Some of the prisoners mentioned in their testimonies that they were held by “Nusrat al-Islam wal-Muslimin”. Several of the prisoners were given the oppurtunity to greet their families including wifes, children, parents, friends and collegues. Obvious and understandable, a unison and desperate call for help with hope of being released, although under the watchful eye of their captivators.
Currently there are as already mentioned eleven Malian soldiers, and five foreign nationals held by JNIM as publicized by the organization, although the fate of U.S. citizen Jeffrey Woodke and the identity of his captivators remains unknown.
Below is a list detailing name, date and location of the capture as well as images of the eleven Malian soldiers held in JNIM captivity.

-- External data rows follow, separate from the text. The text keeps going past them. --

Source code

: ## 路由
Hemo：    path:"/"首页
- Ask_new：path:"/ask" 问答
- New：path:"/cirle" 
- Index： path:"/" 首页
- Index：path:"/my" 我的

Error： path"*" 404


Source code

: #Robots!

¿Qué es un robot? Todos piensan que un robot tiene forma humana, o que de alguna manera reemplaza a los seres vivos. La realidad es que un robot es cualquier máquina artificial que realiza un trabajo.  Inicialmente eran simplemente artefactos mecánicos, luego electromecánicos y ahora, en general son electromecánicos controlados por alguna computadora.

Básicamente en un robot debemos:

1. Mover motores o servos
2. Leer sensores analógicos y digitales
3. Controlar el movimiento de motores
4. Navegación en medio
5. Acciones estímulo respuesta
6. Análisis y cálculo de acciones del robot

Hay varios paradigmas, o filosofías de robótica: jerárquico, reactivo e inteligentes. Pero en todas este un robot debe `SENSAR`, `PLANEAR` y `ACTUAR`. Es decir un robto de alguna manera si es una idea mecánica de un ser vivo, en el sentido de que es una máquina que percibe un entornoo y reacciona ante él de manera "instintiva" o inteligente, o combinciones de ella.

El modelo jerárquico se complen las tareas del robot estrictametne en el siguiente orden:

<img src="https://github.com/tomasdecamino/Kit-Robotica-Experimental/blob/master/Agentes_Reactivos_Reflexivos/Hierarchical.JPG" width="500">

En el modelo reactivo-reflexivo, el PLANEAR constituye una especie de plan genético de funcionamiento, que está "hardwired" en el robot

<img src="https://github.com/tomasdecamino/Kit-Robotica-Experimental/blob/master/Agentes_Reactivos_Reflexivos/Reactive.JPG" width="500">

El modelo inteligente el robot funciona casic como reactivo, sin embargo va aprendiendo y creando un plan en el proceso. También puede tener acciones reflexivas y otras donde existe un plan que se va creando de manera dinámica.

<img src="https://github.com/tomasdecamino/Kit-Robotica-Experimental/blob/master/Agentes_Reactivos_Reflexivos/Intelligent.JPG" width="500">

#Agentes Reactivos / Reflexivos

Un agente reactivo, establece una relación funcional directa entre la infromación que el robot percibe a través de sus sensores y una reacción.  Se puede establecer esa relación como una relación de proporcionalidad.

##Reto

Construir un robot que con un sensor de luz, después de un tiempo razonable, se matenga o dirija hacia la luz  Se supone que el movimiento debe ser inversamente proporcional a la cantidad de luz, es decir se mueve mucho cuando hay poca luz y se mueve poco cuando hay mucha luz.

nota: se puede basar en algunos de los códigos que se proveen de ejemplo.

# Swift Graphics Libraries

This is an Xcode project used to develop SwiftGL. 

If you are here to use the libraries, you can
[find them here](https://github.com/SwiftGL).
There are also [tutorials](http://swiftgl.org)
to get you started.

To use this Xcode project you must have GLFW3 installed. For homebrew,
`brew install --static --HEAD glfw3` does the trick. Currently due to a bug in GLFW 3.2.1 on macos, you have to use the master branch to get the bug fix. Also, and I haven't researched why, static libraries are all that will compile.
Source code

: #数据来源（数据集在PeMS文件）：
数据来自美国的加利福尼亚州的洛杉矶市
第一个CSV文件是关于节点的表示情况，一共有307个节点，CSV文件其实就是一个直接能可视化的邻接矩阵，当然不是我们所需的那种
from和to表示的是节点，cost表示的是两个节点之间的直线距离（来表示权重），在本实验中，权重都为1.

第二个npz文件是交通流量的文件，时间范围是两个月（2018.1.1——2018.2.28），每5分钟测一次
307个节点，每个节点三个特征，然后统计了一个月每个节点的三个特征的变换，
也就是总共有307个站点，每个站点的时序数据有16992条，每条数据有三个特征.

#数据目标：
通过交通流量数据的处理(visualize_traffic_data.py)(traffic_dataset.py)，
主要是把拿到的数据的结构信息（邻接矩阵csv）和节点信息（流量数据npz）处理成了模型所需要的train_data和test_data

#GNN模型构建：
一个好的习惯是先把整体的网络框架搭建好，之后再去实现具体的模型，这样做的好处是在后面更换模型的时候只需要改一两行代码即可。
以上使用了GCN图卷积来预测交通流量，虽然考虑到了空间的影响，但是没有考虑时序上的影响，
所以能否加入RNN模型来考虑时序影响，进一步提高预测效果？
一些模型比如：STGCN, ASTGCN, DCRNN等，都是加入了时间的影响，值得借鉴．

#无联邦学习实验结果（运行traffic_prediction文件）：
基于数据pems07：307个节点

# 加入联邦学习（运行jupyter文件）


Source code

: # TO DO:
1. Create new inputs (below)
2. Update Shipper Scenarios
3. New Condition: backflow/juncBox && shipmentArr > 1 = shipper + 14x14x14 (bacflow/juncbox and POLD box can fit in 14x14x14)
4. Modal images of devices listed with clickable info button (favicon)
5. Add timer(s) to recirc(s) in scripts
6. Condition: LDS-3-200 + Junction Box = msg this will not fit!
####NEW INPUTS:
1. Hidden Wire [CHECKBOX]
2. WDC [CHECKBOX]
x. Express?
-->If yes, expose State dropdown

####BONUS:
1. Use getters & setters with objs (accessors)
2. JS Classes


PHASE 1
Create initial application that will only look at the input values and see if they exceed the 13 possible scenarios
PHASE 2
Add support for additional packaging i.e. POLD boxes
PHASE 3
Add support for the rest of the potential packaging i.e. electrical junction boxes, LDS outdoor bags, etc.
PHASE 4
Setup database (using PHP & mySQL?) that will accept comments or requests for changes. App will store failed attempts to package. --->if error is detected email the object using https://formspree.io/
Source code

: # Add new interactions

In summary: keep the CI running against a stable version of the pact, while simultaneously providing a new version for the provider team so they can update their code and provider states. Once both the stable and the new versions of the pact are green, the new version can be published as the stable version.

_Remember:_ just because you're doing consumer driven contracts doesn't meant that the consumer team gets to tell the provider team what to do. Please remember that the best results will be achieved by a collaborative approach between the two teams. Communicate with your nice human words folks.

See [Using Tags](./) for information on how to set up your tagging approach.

Early on Sunday morning, an attack by unknown gunmen targeted a Malian army position in Almoustarat, located in the Tilemsi Valley, Gao Region, about 150km north of the regional capital Gao. The assailants cut off the local telephone network hampering communications from the village and also reporting about the events that had taken place. A not uncommon measure taken by jihadists and bandits in connection to armed attacks in the region.
Local media reported that a booby-trapped vehicle struck the Malian army position, causing panic among the soldiers with some fleeing towards Bourem. The provisional casualty toll reported late on Sunday counted 7 dead soldiers, 17 severely wounded (2 in a state of coma), 16 gone missing, and 3 pick-ups with heavy weapons mounted and ammunition seized. French Barkhane forces dispatched to the site of the attack evacuated the wounded to Gao.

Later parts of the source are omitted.